El lanzamiento de una nueva línea de créditos hipotecarios indexados por inflación (atados al CER, el coeficiente de estabilización de referencia) despertó tanto grandes dudas como expectativas, simultáneamente.
En el mercado se afila el lápiz para hacer la relación que tendrán las cuotas del crédito para un inquilino con respecto al costo de su alquiler.
Una de las ventajas es que, comparativamente con operatorias similares anteriores, en esta se ha bajado la cuota inicial y el ingreso para acceder a la línea.
El monto mínimo de ingresos para acceder al crédito es de $8.056, ese importe permite un préstamo de $300.000 (puede variar según el banco). La tasa es de alrededor de 5% (puede variar de acuerdo a la entidad).
Esta nueva operación se actualiza por inflación, a través de un mecanismo denominado unidad de vivienda (UVI).
Los que desean ser propietarios serían para esta oferta crediticia los más indicados en tomarlos. Es posible que en esta ecuación de inflación y de ingresos pendientes de la suba del costo de vida, costará ver cualquier compra como atractiva.
Seguramente, los que quieran refaccionar o ampliar su propiedad podrán tomar como esta oportunidad de inversión.
La indexación se hará con el CER, que está atado a la inflación. Diariamente se va a actualizar el valor de las UVI (capital) y también de las cuotas a pagar.
El monto máximo a prestar varía según el banco que lo otorga. Promedio, se presta entre $1 millón y $2 millones.
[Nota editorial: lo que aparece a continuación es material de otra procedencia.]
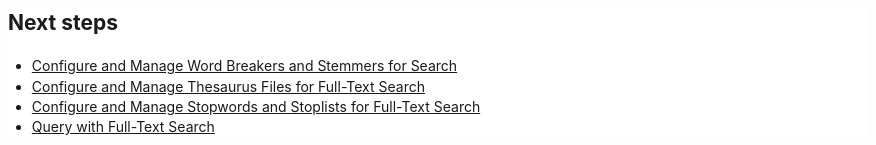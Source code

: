 ## Next steps

- [Configure and Manage Word Breakers and Stemmers for Search](../search/configure-and-manage-word-breakers-and-stemmers-for-search.md)
- [Configure and Manage Thesaurus Files for Full-Text Search](../search/configure-and-manage-thesaurus-files-for-full-text-search.md)
- [Configure and Manage Stopwords and Stoplists for Full-Text Search](../search/configure-and-manage-stopwords-and-stoplists-for-full-text-search.md)
- [Query with Full-Text Search](../search/query-with-full-text-search.md)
En el caso de un $1 millón, el ingreso familiar tiene que ser de $26.550 (puede variar según el banco) y cubre hasta el 75% del valor de la propiedad. Para algunos bancos está destinado para la primera y única vivienda. Pueden acceder incluso quienes ya hayan tomado un crédito hipotecario.
Terrenos
Una consulta frecuente que reciben los bancos es si sirve para comprar terrenos. Cabe aclarar que depende de la decisión de cada entidad financiera.
Lo que sí se dispuso es que pueden utilizarse la UVI para otros fines: créditos prendarios o personales.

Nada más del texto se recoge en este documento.